Introduction

Note : While the title of the Folder is Linux Stuff, I am filing this article, which is about x86 architecture in general, under Linux stuff for now

Also a good source for understanding how a stack is pushed/popped and the calling convention.

What is a calling convention ?

A calling convention is a standardized way of passing function arguments and return values to and from function in x86 assembly.

Why do we need a calling convention ?

Interoperability. The operating system for eexample, provides a libc: [[[What is glibc]], that is in the form of a dynamic library.

A lot of other libraries and opeerating systems provide functionality via shared or static libraries .dll, .so, .a files etc.

The advantage of this format is you can use any language that can compile code to assembly to use these libraries.

But to do so, you need to know how to communicate with these dynamic libraries.

The calling convention is the protocol for applications to call into such shared library functions.

Calling convention depends on the version of the x86 architecture (32-bit vs 64 bit), and there are slightly different versions of Calling Conventions (cdecl, fastcall, slowcall, etc).
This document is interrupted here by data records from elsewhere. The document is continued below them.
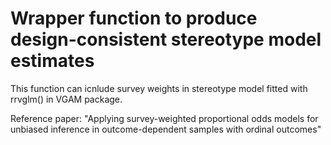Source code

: # Wrapper function to produce design-consistent stereotype model estimates 

This function can icnlude survey weights in stereotype model fitted with rrvglm() in VGAM package.

Reference paper: "Applying survey-weighted proportional odds models for unbiased inference in outcome-dependent samples with ordinal outcomes"

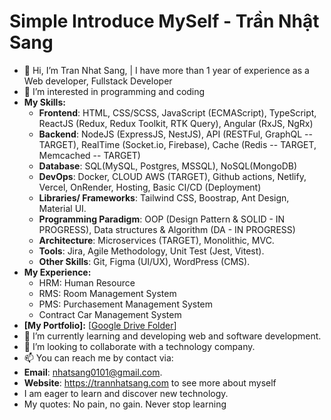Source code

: # Simple Introduce MySelf - Trần Nhật Sang

- 👋 Hi, I’m Tran Nhat Sang, | I have more than 1 year of experience as a Web developer, Fullstack Developer
- 💞️ I’m interested in programming and coding
- **My Skills:**
  + **Frontend**: HTML, CSS/SCSS, JavaScript (ECMAScript), TypeScript, ReactJS (Redux, Redux Toolkit, RTK Query), Angular (RxJS, NgRx)
  + **Backend**: NodeJS (ExpressJS, NestJS), API (RESTFul, GraphQL -- TARGET), RealTime (Socket.io, Firebase), Cache (Redis -- TARGET, Memcached -- TARGET)
  + **Database**: SQL(MySQL, Postgres, MSSQL), NoSQL(MongoDB)
  + **DevOps**: Docker, CLOUD AWS (TARGET), Github actions, Netlify, Vercel, OnRender, Hosting, Basic CI/CD (Deployment)
  + **Libraries/ Frameworks**: Tailwind CSS, Boostrap, Ant Design, Material UI.
  + **Programming Paradigm**: OOP (Design Pattern & SOLID - IN PROGRESS), Data structures & Algorithm (DA - IN PROGRESS)
  + **Architecture**: Microservices (TARGET), Monolithic, MVC.
  + **Tools**: Jira, Agile Methodology, Unit Test (Jest, Vitest).
  + **Other Skills**: Git, Figma (UI/UX), WordPress (CMS).
- **My Experience:**
  + HRM: Human Resource
  + RMS: Room Management System
  + PMS: Purchasement Management System
  + Contract Car Management System
- **[My Portfolio]:**
[[Google Drive Folder](https://drive.google.com/drive/folders/1gau2bvpQ-91lOYe-SHl5r7Xtm8E3Weh5)]
- 🌱 I’m currently learning and developing web and software development.
- 👀 I’m looking to collaborate with a technology company.
- 📫 You can reach me by contact via:
- **Email**: nhatsang0101@gmail.com.
- **Website**: https://trannhatsang.com to see more about myself
- I am eager to learn and discover new technology.
- My quotes: No pain, no gain. Never stop learning
<!---
sangtrandev00/sangtrandev00 is a ✨ particular ✨ repository because its `README.md` (this file) appears on your GitHub profile.
You can click the Preview link to take a look at your changes.
--->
More information here

Here let us take a look cdecl and how it deals with the stack. This version deals with the 32-bit architecture

X86 basics

Memory is linear and addressed in terms of bytes. The Stack of a function grows towards lower addresses. The Heap of a the program grows higher.

Pushing and popping esp

esp -> Points to the top of he stack. esp is always aligned to a 4-byte address / 16? byte address (esp modulo 32 == 0)

Push

push x -> Pushes x to the top of the stack Basically: esp = esp - 4 Memory[esp] = x

Pop

pop target pops the top of the stack into target (register, or memory address) Memory[target] (or target registry) = Memory[esp] esp = esp - 4

Base Pointer

ebp, or the Base pointer, points to the Base of a function’s stack.

Alignment

Stack must be multiple of 8 aligned before doing a call instruction, otherwise it will segfault.

Order of operands

Operands to functions are passed via registers. Registers are chosen as follows

• For integers and pointers, rdi, rsi, rdx, rcx, r8, r9. - For floating-point (float, double), xmm0, xmm1, xmm2, xmm3, xmm4, xmm5, xmm6, xmm7.

Return values

return values are stored in rax or rdx:rax in case of integers and xmm0 or xmm1:xmm0 in case of floats.

Interesting notes

LEA LEA stands for load effective address. lea doesnt manipulate (read or write to memory address), but is only used for calculating addresses, instead of add or mul. Why ?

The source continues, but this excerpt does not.